Xe Principe.La valeur relative d’une somme infiniment petite est égale à sa valeur absolue divisée par le bien total de la personne intéressée. Cela suppose que tout homme a un bien quelconque dont la valeur ne peut jamais être supposée nulle. En effet, celui même qui ne possède rien, donne toujours au produit de son travail et à ses espérances une valeur au moins égale à ce qui lui est rigoureusement nécessaire pour vivre.

Si l’on applique l’analyse au principe que nous venons d’exposer, on obtient la règle suivante.

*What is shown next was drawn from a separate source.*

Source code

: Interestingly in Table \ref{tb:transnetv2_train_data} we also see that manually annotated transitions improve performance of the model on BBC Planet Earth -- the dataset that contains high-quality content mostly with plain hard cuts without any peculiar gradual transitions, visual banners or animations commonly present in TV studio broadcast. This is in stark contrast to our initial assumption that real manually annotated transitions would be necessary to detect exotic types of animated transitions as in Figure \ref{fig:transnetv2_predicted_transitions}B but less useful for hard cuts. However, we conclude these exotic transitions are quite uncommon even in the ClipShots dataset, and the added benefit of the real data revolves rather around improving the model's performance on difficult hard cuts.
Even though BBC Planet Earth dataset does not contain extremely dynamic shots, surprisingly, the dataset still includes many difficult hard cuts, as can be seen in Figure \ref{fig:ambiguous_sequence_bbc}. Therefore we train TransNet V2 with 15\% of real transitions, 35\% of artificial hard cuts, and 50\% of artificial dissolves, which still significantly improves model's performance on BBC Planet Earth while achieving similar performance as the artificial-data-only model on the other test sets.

En désignant par l’unité la partie de la fortune d’un individu, indépendante de ses expectatives ; si l’on détermine les diverses valeurs que cette fortune peut recevoir en vertu de ces expectatives et leurs probabilités, le produit de ces valeurs élevées respectivement aux puissances indiquées par ces probabilités, sera la fortune physique qui procurerait à l’individu le même avantage moral qu’il reçoit de la partie de sa fortune, prise pour unité, et de ses expectatives ; en retranchant donc l’unité de ce produit, la différence sera l’accroissement de la fortune physique, dû aux expectatives : nous nommerons cet accroissement, espérance morale. Il est facile de voir qu’elle coïncide avec l’espérance mathématique, lorsque la fortune prise pour unité, devient infinie par rapport aux variations qu’elle reçoit des expectatives. Mais lorsque ces variations sont une partie sensible de cette unité, les deux espérances peuvent différer très sensiblement entre elles.

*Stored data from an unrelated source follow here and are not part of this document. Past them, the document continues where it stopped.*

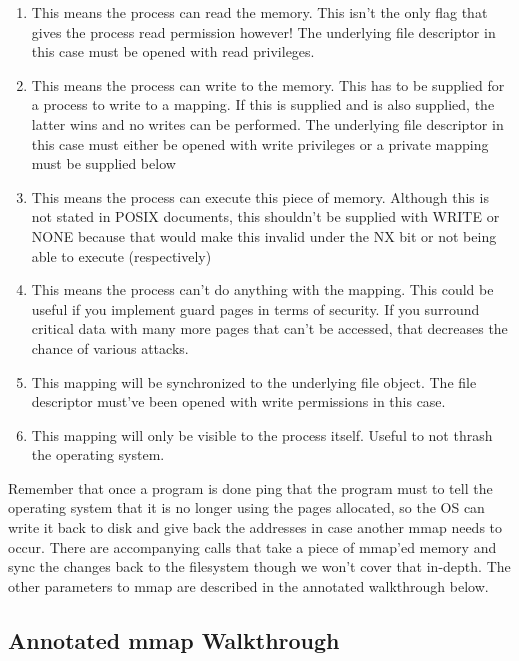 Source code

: \begin{enumerate}
\item {} This means the process can read the memory. This isn't the only flag that gives the process read permission however! The underlying file descriptor in this case must be opened with read privileges.
\item {} This means the process can write to the memory. This has to be supplied for a process to write to a mapping. If this is supplied and  is also supplied, the latter wins and no writes can be performed. The underlying file descriptor in this case must either be opened with write privileges or a private mapping must be supplied below
\item {} This means the process can execute this piece of memory. Although this is not stated in POSIX documents, this shouldn't be supplied with WRITE or NONE because that would make this invalid under the NX bit or not being able to execute (respectively)
\item {} This means the process can't do anything with the mapping. This could be useful if you implement guard pages in terms of security. If you surround critical data with many more pages that can't be accessed, that decreases the chance of various attacks.
\item {} This mapping will be synchronized to the underlying file object. The file descriptor must've been opened with write permissions in this case.
\item {} This mapping will only be visible to the process itself. Useful to not thrash the operating system.
\end{enumerate}

Remember that once a program is done ping that the program must  to tell the operating system that it is no longer using the pages allocated, so the OS can write it back to disk and give back the addresses in case another mmap needs to occur.
There are accompanying calls  that take a piece of mmap'ed memory and sync the changes back to the filesystem though we won't cover that in-depth.
The other parameters to mmap are described in the annotated walkthrough below.

\subsection{Annotated mmap Walkthrough}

Cette règle conduit à des résultats conformes aux indications du sens commun, que l’on peut par ce moyen, apprécier avec quelque exactitude. Ainsi dans la question précédente, on trouve que si la fortune de Paul est de deux cents francs, il ne doit pas raisonnablement mettre au jeu plus de neuf francs. La même règle conduit encore à répartir le danger sur plusieurs parties d’un bien que l’on attend, plutôt que d’exposer ce bien tout entier au même danger. Il en résulte pareillement qu’au jeu le plus égal, la perte est toujours relativement plus grande que le gain. En supposant par exemple, qu’un joueur ayant une fortune de cent francs, en expose cinquante au jeu de croix ou pile ; sa fortune, après sa mise au jeu, sera réduite à quatre-vingt-sept francs, c’est-à-dire que cette dernière somme procurerait au joueur le même avantage moral, que l’état de sa fortune après sa mise. Le jeu est donc désavantageux, dans le cas même où la mise est égale au produit de la somme espérée, par sa probabilité. On peut juger par-là de l’immoralité des jeux dans lesquels la somme espérée est au-dessous de ce produit. Ils ne subsistent que par les faux raisonnemens et par la cupidité qu’ils fomentent, et qui portant le peuple à sacrifier son nécessaire à des espérances chimériques dont il est hors d’état d’apprécier l’invraisemblance, sont la source d’une infinité de maux.

Le désavantage des jeux, l’avantage de ne pas exposer au même danger tout le bien qu’on attend, et tous les résultats semblables indiqués par le bon sens, subsistent, quelle que soit la fonction de la fortune physique qui, pour chaque individu, exprime sa fortune morale. Il suffit que le rapport de l’accroissement de cette fonction à l’accroissement de la fortune physique, diminue à mesure que celle-ci augmente.